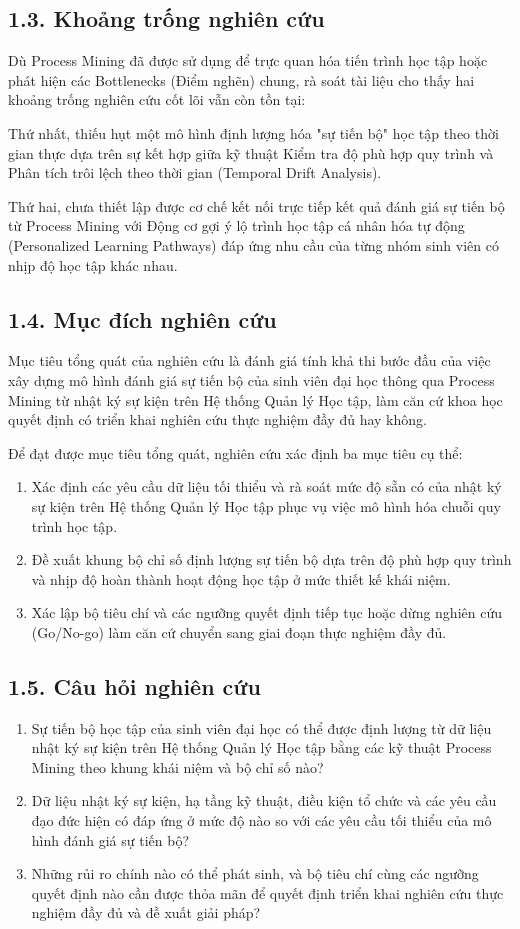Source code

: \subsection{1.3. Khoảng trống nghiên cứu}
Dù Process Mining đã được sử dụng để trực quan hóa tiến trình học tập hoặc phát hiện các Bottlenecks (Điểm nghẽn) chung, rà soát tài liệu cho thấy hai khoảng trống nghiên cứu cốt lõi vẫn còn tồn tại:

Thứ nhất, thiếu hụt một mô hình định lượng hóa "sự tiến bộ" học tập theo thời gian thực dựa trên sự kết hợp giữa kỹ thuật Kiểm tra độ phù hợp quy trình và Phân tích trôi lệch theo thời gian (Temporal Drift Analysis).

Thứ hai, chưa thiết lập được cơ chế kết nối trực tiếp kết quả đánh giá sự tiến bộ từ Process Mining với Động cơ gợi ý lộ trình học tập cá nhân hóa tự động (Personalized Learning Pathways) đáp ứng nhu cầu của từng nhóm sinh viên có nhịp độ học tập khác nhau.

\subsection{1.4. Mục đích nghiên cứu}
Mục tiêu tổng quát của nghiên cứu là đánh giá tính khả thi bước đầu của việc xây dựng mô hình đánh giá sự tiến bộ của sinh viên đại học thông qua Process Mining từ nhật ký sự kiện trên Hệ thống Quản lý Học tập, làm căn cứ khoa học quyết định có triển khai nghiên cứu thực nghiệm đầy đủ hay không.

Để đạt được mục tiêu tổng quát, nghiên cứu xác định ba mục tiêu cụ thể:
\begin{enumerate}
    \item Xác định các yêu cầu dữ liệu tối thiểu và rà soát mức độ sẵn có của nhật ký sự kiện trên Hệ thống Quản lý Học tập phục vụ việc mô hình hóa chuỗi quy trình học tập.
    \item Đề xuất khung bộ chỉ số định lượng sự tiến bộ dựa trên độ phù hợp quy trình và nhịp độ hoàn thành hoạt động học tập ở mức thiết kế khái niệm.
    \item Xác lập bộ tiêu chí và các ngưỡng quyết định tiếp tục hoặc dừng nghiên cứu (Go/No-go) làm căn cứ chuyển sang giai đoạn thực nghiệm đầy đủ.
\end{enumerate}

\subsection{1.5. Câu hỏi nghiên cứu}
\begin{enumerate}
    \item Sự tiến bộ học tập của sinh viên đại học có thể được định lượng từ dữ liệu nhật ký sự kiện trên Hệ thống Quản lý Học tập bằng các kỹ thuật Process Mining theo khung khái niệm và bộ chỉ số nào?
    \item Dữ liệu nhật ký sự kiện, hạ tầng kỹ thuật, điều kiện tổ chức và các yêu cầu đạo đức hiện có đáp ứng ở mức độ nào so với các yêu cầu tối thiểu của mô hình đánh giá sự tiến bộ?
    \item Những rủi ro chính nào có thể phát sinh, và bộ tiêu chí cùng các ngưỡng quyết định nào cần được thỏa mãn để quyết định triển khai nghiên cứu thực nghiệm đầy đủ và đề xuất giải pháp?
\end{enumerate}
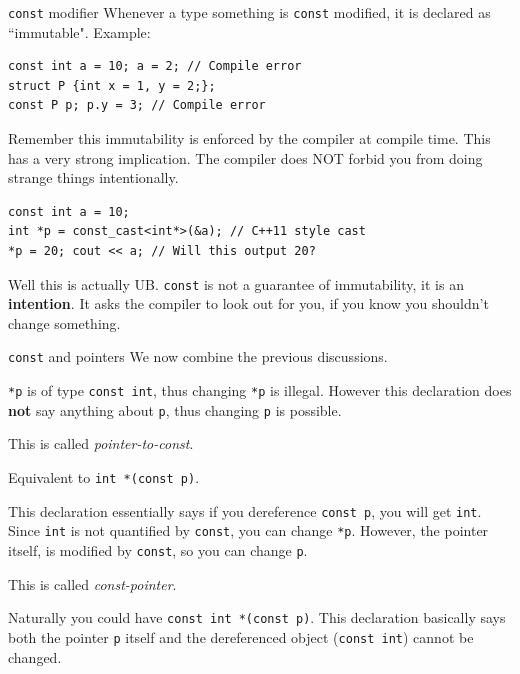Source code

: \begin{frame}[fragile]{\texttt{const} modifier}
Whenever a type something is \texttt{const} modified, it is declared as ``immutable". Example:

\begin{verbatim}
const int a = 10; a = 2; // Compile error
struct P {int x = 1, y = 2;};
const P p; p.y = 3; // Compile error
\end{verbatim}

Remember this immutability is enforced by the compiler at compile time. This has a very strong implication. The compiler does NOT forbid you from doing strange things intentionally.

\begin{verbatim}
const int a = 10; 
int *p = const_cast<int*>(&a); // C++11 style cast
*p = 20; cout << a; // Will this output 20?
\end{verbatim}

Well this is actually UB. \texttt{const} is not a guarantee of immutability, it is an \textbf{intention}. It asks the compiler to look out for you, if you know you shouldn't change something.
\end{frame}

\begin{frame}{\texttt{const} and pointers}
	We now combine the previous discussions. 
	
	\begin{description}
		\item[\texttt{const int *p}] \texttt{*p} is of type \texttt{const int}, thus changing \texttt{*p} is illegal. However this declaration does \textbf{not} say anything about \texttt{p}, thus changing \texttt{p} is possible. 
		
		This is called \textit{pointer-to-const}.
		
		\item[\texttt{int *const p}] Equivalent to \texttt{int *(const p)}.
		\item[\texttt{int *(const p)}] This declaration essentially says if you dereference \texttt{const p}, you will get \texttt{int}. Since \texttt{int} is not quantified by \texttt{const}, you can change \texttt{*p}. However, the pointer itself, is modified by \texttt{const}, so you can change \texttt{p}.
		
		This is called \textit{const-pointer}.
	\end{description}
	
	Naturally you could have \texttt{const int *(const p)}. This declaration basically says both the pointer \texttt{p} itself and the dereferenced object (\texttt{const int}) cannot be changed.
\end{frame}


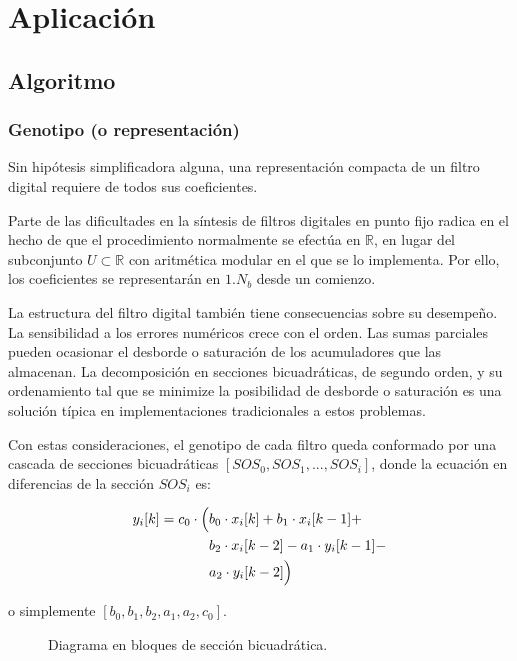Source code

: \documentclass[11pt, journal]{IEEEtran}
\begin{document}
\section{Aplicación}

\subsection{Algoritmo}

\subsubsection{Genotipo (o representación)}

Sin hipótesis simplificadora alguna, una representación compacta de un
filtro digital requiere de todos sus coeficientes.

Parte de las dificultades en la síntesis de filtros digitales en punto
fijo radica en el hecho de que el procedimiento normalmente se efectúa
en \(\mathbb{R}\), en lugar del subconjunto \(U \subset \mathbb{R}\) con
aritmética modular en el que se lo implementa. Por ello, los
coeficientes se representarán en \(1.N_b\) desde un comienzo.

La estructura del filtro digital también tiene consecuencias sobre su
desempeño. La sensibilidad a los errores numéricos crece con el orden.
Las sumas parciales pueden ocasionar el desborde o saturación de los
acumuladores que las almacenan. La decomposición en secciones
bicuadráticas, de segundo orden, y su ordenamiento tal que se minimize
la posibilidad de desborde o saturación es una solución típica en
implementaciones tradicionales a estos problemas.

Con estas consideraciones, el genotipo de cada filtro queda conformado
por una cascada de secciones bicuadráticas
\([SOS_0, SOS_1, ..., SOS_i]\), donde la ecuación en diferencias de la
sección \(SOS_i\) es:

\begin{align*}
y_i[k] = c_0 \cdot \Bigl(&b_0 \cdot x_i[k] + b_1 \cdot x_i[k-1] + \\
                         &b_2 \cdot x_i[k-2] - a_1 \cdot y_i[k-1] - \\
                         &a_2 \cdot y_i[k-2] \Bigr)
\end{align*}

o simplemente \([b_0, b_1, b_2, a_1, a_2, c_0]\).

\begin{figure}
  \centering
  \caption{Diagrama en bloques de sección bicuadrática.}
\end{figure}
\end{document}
####
#### [Task item]
Please copy out every line in the listing that has the string "compiler".

#### [Response to the task]
Remember this immutability is enforced by the compiler at compile time. This has a very strong implication. The compiler does NOT forbid you from doing strange things intentionally.
Well this is actually UB. \texttt{const} is not a guarantee of immutability, it is an \textbf{intention}. It asks the compiler to look out for you, if you know you shouldn't change something.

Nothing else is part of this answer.